# ABOUT THIS EXERCISE
Repeat these records exactly, pictures excluded.

# SOURCE DATA
+---+
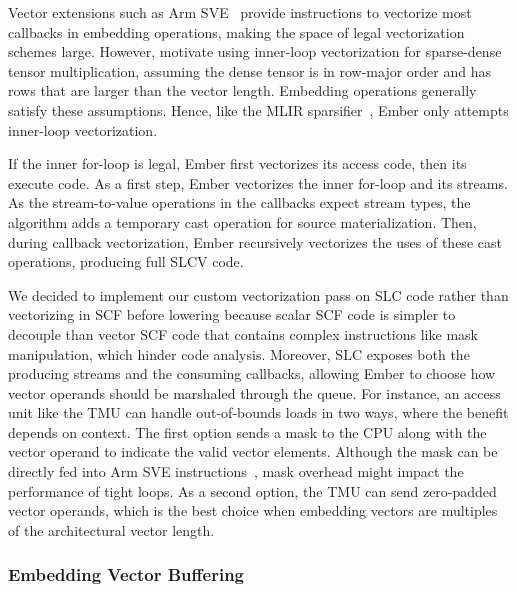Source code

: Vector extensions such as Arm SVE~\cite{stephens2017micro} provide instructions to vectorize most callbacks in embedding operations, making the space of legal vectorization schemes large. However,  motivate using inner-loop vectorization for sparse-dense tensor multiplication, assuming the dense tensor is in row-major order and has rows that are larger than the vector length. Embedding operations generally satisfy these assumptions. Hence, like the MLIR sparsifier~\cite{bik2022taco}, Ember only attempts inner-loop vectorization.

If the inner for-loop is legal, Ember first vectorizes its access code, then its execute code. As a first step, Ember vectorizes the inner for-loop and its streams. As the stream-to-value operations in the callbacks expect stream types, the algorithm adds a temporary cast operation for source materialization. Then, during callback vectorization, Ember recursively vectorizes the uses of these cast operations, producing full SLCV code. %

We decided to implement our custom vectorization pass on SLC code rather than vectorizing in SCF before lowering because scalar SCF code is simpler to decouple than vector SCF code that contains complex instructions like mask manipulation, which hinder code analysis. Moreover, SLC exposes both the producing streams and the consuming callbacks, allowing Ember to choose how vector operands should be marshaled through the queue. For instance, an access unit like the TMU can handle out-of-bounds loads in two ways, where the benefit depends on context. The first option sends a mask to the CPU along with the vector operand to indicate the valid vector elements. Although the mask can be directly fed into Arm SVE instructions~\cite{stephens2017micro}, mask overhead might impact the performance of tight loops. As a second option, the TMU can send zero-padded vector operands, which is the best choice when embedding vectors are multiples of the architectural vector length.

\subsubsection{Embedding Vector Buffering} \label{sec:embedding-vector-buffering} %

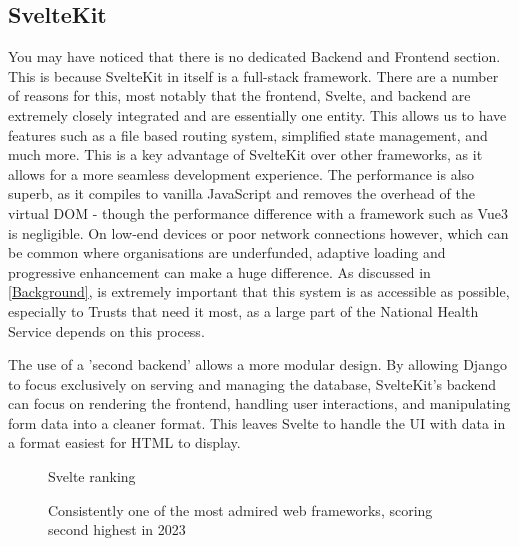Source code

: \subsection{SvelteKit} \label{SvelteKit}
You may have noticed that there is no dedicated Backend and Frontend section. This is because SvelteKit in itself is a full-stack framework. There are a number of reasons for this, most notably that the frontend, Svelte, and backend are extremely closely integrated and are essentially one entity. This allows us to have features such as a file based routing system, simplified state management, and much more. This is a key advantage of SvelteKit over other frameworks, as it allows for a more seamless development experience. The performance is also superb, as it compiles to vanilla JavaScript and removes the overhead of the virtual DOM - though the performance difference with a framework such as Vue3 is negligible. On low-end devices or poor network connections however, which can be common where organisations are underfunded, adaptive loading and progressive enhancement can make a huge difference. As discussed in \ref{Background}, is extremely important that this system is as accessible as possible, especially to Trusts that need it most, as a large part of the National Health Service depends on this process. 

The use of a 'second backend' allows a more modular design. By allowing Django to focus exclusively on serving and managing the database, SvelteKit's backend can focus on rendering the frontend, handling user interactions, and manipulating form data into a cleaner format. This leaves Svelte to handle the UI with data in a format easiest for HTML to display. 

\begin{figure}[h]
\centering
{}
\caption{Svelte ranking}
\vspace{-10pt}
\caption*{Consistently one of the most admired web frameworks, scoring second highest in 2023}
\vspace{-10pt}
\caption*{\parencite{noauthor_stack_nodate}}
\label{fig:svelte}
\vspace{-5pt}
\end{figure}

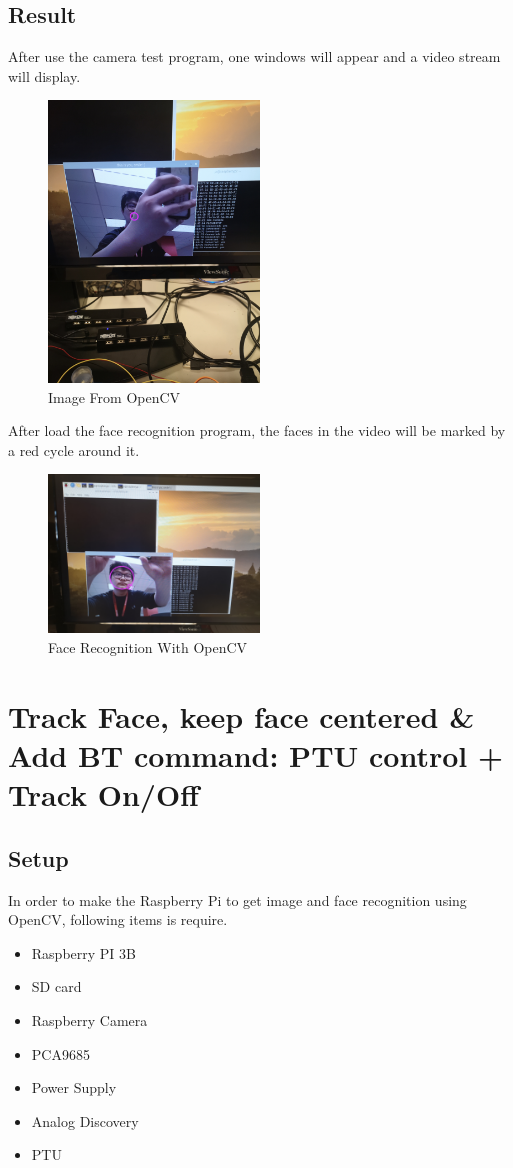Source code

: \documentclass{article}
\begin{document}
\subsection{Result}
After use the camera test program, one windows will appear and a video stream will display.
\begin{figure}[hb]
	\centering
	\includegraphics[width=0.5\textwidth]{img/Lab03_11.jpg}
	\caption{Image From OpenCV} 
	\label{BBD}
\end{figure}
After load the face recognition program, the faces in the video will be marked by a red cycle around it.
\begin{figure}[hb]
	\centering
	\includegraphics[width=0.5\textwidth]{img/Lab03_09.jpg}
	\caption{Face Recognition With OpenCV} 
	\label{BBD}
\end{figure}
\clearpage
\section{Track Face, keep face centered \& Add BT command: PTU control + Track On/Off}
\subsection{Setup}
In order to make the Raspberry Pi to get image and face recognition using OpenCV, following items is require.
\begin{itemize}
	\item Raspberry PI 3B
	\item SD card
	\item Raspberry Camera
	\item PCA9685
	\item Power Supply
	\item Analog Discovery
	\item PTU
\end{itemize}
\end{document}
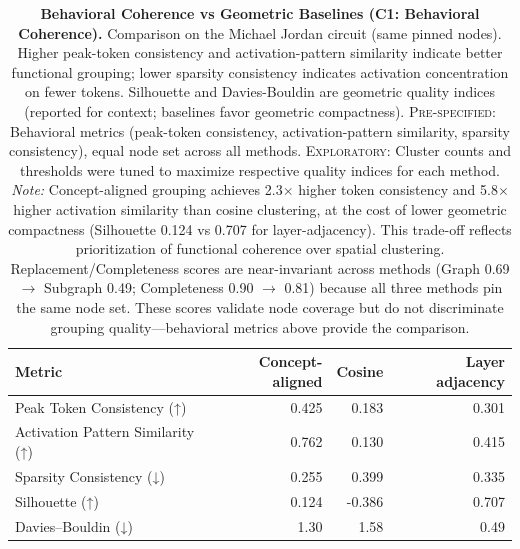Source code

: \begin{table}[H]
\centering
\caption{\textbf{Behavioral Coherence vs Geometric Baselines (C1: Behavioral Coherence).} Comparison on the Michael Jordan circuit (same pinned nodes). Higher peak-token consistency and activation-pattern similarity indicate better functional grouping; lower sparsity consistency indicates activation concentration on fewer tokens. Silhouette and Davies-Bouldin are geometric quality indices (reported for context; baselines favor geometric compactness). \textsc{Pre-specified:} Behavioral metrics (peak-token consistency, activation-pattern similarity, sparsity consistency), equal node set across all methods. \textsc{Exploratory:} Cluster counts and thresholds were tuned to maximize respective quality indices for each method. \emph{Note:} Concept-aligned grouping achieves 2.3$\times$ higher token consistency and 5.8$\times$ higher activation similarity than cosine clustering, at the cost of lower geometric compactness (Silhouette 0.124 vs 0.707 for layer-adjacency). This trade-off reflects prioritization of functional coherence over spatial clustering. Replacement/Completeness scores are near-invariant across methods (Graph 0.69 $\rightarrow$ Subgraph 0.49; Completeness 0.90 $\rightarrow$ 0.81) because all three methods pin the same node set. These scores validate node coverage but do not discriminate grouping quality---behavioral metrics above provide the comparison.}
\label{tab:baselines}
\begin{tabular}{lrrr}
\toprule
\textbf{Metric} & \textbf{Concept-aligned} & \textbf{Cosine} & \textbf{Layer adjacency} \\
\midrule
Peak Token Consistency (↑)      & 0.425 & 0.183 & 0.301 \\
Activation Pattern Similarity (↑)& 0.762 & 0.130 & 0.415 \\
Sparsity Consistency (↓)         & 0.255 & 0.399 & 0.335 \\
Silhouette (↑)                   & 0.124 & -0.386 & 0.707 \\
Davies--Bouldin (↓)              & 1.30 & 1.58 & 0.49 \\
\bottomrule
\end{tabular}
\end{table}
+---+
# RESPONSE TO THIS EXERCISE
Source code

: Vector extensions such as Arm SVE~\cite{stephens2017micro} provide instructions to vectorize most callbacks in embedding operations, making the space of legal vectorization schemes large. However,  motivate using inner-loop vectorization for sparse-dense tensor multiplication, assuming the dense tensor is in row-major order and has rows that are larger than the vector length. Embedding operations generally satisfy these assumptions. Hence, like the MLIR sparsifier~\cite{bik2022taco}, Ember only attempts inner-loop vectorization.

If the inner for-loop is legal, Ember first vectorizes its access code, then its execute code. As a first step, Ember vectorizes the inner for-loop and its streams. As the stream-to-value operations in the callbacks expect stream types, the algorithm adds a temporary cast operation for source materialization. Then, during callback vectorization, Ember recursively vectorizes the uses of these cast operations, producing full SLCV code. %

We decided to implement our custom vectorization pass on SLC code rather than vectorizing in SCF before lowering because scalar SCF code is simpler to decouple than vector SCF code that contains complex instructions like mask manipulation, which hinder code analysis. Moreover, SLC exposes both the producing streams and the consuming callbacks, allowing Ember to choose how vector operands should be marshaled through the queue. For instance, an access unit like the TMU can handle out-of-bounds loads in two ways, where the benefit depends on context. The first option sends a mask to the CPU along with the vector operand to indicate the valid vector elements. Although the mask can be directly fed into Arm SVE instructions~\cite{stephens2017micro}, mask overhead might impact the performance of tight loops. As a second option, the TMU can send zero-padded vector operands, which is the best choice when embedding vectors are multiples of the architectural vector length.

\subsubsection{Embedding Vector Buffering} \label{sec:embedding-vector-buffering} %

Source code

: \subsection{SvelteKit} \label{SvelteKit}
You may have noticed that there is no dedicated Backend and Frontend section. This is because SvelteKit in itself is a full-stack framework. There are a number of reasons for this, most notably that the frontend, Svelte, and backend are extremely closely integrated and are essentially one entity. This allows us to have features such as a file based routing system, simplified state management, and much more. This is a key advantage of SvelteKit over other frameworks, as it allows for a more seamless development experience. The performance is also superb, as it compiles to vanilla JavaScript and removes the overhead of the virtual DOM - though the performance difference with a framework such as Vue3 is negligible. On low-end devices or poor network connections however, which can be common where organisations are underfunded, adaptive loading and progressive enhancement can make a huge difference. As discussed in \ref{Background}, is extremely important that this system is as accessible as possible, especially to Trusts that need it most, as a large part of the National Health Service depends on this process. 

The use of a 'second backend' allows a more modular design. By allowing Django to focus exclusively on serving and managing the database, SvelteKit's backend can focus on rendering the frontend, handling user interactions, and manipulating form data into a cleaner format. This leaves Svelte to handle the UI with data in a format easiest for HTML to display. 

\begin{figure}[h]
\centering
{}
\caption{Svelte ranking}
\vspace{-10pt}
\caption*{Consistently one of the most admired web frameworks, scoring second highest in 2023}
\vspace{-10pt}
\caption*{\parencite{noauthor_stack_nodate}}
\label{fig:svelte}
\vspace{-5pt}
\end{figure}

Source code

: \documentclass{article}
\begin{document}
\subsection{Result}
After use the camera test program, one windows will appear and a video stream will display.
\begin{figure}[hb]
	\centering
	\includegraphics[width=0.5\textwidth]{img/Lab03_11.jpg}
	\caption{Image From OpenCV} 
	\label{BBD}
\end{figure}
After load the face recognition program, the faces in the video will be marked by a red cycle around it.
\begin{figure}[hb]
	\centering
	\includegraphics[width=0.5\textwidth]{img/Lab03_09.jpg}
	\caption{Face Recognition With OpenCV} 
	\label{BBD}
\end{figure}
\clearpage
\section{Track Face, keep face centered \& Add BT command: PTU control + Track On/Off}
\subsection{Setup}
In order to make the Raspberry Pi to get image and face recognition using OpenCV, following items is require.
\begin{itemize}
	\item Raspberry PI 3B
	\item SD card
	\item Raspberry Camera
	\item PCA9685
	\item Power Supply
	\item Analog Discovery
	\item PTU
\end{itemize}
\end{document}
Source code

: \begin{table}[H]
\centering
\caption{\textbf{Behavioral Coherence vs Geometric Baselines (C1: Behavioral Coherence).} Comparison on the Michael Jordan circuit (same pinned nodes). Higher peak-token consistency and activation-pattern similarity indicate better functional grouping; lower sparsity consistency indicates activation concentration on fewer tokens. Silhouette and Davies-Bouldin are geometric quality indices (reported for context; baselines favor geometric compactness). \textsc{Pre-specified:} Behavioral metrics (peak-token consistency, activation-pattern similarity, sparsity consistency), equal node set across all methods. \textsc{Exploratory:} Cluster counts and thresholds were tuned to maximize respective quality indices for each method. \emph{Note:} Concept-aligned grouping achieves 2.3$\times$ higher token consistency and 5.8$\times$ higher activation similarity than cosine clustering, at the cost of lower geometric compactness (Silhouette 0.124 vs 0.707 for layer-adjacency). This trade-off reflects prioritization of functional coherence over spatial clustering. Replacement/Completeness scores are near-invariant across methods (Graph 0.69 $\rightarrow$ Subgraph 0.49; Completeness 0.90 $\rightarrow$ 0.81) because all three methods pin the same node set. These scores validate node coverage but do not discriminate grouping quality---behavioral metrics above provide the comparison.}
\label{tab:baselines}
\begin{tabular}{lrrr}
\toprule
\textbf{Metric} & \textbf{Concept-aligned} & \textbf{Cosine} & \textbf{Layer adjacency} \\
\midrule
Peak Token Consistency (↑)      & 0.425 & 0.183 & 0.301 \\
Activation Pattern Similarity (↑)& 0.762 & 0.130 & 0.415 \\
Sparsity Consistency (↓)         & 0.255 & 0.399 & 0.335 \\
Silhouette (↑)                   & 0.124 & -0.386 & 0.707 \\
Davies--Bouldin (↓)              & 1.30 & 1.58 & 0.49 \\
\bottomrule
\end{tabular}
\end{table}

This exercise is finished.